With that aside, I'd like to outline a few more goals, some of which have already been partially implemented and some of which are just something I want to do:
- minimal artist intervention: the level editor is the artist's only tool. As such it needs to be up to par. I already have the "geometry part" up and running to a very large extent (CSG, mesh operations, etc), but the editor truly is the most complex (not really "complicated", but complex) component in the mix
- zero turnaround: the entire objective is to use a data management scheme that works in small chunks and can literally be "streamed" from the disk in real-time, both for in-game rendering and editing. Consequently, my objective is to have zero-latency compilation time. The truth is lightmaps cannot always be calculated interactively (although I'd say one can get pretty close on a multicore system) and the PVS is something I haven't even looked into yet. Hence, both can be expected to take a fair amount of offline computational time, which I'm bent on holding at odds with my goals. It's 2013 - there has to be a better way.

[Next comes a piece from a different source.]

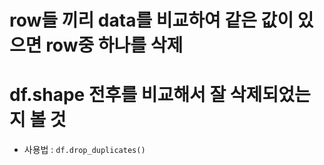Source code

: # row들 끼리 data를 비교하여 같은 값이 있으면 row중 하나를 삭제
# df.shape 전후를 비교해서 잘 삭제되었는지 볼 것
  - 사용법 : `df.drop_duplicates()`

- WYSIWYG editing: most professional engines offer this provisionally - that is, you can enter the game world, walk around and do stuff, but you still need to perform a final build of the level; my objective is to remove this build step or in the very least hide it
- a good look-ahead system: the whole point of a streamable world is to keep the right components loaded at the right time. In theory this sounds simpler for open-world RPGs (in practice it's much much more costly, especially considering that terrain is much heavier on raw geometry than a well-constructed indoor scene); nevertheless, I consider a good look-ahead/caching system vital
1 "Huh?". Exactly!
2 I'd like to expand on this, because there's actually a very valid point to be made: a number of things I bring up here and possibly later have to do with relatively high end optimizations after the computer's resources have been used up and the system is truly bogged (like instancing for CPU bottlenecks or software rendering to perform rough visibility checks - stuff one can find in real game that has to spit out a truly majestic amount of geometry and still perform well). In reality all this is laughably at odds with environments that have a few hundred to a few thousand polygons (as are the ones I'm aiming for). I'd like to stress that that's not the point. My aim here is to go that extra mile, probably test it in the lab and act like I'm going to take full advantage of it one day. For now it's make-believe; magic; a process of substitution to going back to working on a 486 and trying to get by with less than 1% of the resources we have at our disposal today. Why on earth would anyone do that? The answer is that I'm not sure. Because I can. And also because doing stuff the hard way makes you better person - most of the time. Also - because that's how you learn.
Image: the Twelve Apostles in Australia, Feb 2013. Quite the enriching experience.